Nell was a remarkably accomplished woman. She graduated from Ohio Wesleyan University and was a teacher of the classics. At some time early in her youth, she was nearly killed in a horse accident. She retained scars and a limp the rest of her life. This was no deterrent to her as she earned her own living by teaching, was a very accomplished artist and was a social activist. In 1902, in her mid thirties, she adopted Harold, whom she supported brought up and had a close mother-son relationship with for about 45 years.
At the turn of the century women didn't have the vote, did not act independently, did not support themselves - basically did not work in middle-class or white collar jobs. Amid criticism, innuendo, gossip and general social disapproval, Nell just "did her thing" and forged a completely different lifestyle. When my mother, Vida, graduated from high school it was Nell who furnished the necessary push to have her go on to college and graduate.

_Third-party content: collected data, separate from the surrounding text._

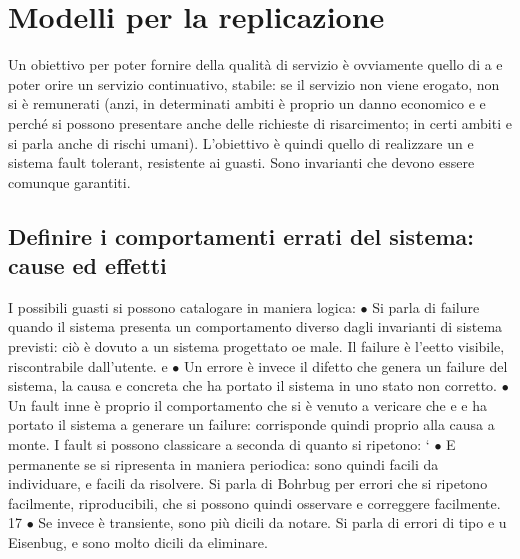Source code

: \section{Modelli per la replicazione}
Un obiettivo per poter fornire della qualità di servizio è ovviamente quello di
a
e
poter orire un servizio continuativo, stabile: se il servizio non viene erogato,
non si è remunerati (anzi, in determinati ambiti è proprio un danno economico
e
e
perché si possono presentare anche delle richieste di risarcimento; in certi ambiti
e
si parla anche di rischi umani). L'obiettivo è quindi quello di realizzare un
e
sistema fault tolerant, resistente ai guasti. Sono invarianti che devono essere
comunque garantiti.
\subsection{Definire i comportamenti errati del sistema: cause ed effetti}
I possibili guasti si possono catalogare in maniera logica:
$\bullet$ Si parla di failure quando il sistema presenta un comportamento diverso
dagli invarianti di sistema previsti: ciò è dovuto a un sistema progettato
oe
male. Il failure è l'eetto visibile, riscontrabile dall'utente.
e
$\bullet$ Un errore è invece il difetto che genera un failure del sistema, la causa
e
concreta che ha portato il sistema in uno stato non corretto.
$\bullet$ Un fault inne è proprio il comportamento che si è venuto a vericare che
e
e
ha portato il sistema a generare un failure: corrisponde quindi proprio alla
causa a monte.
I fault si possono classicare a seconda di quanto si ripetono:
`
$\bullet$ E permanente se si ripresenta in maniera periodica: sono quindi facili
da individuare, e facili da risolvere. Si parla di Bohrbug per errori che
si ripetono facilmente, riproducibili, che si possono quindi osservare e
correggere facilmente.
17
$\bullet$ Se invece è transiente, sono più dicili da notare. Si parla di errori di tipo
e
u
Eisenbug, e sono molto dicili da eliminare.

Nell furnished money but by far the most important thing she gave Vida was the development of intellectual rigor. Nell also provided the constant inspiration and coercion for Vida to see her education through. She was, I believe, the chief force who molded Vida's character.
Nell was the primary influence on me in those first few years. It was she who defined excellence for me, showed me the beauty of learning and rather gently forced me to develop good reading habits, define goals, respect education and learning. At the time she was in our extended family home, Harold was in college in Grinnell, Iowa, and later in training in various local banks. Nell was teaching in a private school in Mathiston, Mississippi, during those years. How she excited me and stimulated my imagination during those years. She would tell me about the snakes and animals down there, the habits of the people of the area, the plight of the blacks and sharecroppers. Once she brought me a snake, another time a turtle. She filled me full of wonder and made me want to travel the world either physically or mentally. Every spring she would drive up to Iowa in her old 1927 Buick - about 1000 miles - then drive back down in the fall to resume her teaching. How about this from a teacher whose specialties were Latin, Greek and the classics?
The unique thing about Nell was her perception of what you should learn and know. Vida and Roscoe were interested in how fast I could count, how early I could read and my general development (to make a more efficient farmer, I suppose). Nell had a much broader definition of personal development than just being an efficient bean counter (which I later became). She sought to teach both Vida and me to look outward at the world, not to circle the wagons and ford up. Of course she failed in both cases, but think of what we would have become without her influence.
To summarize, my great Aunt Nell was the only great person I have known intimately. I have met a few great people since, but in her time frame with what she accomplished and imparted to her students, to Vida and myself she was almost unique and the most talented person I have ever known. Her paintings used to hang all over our house. I doubt if any even exist anywhere now.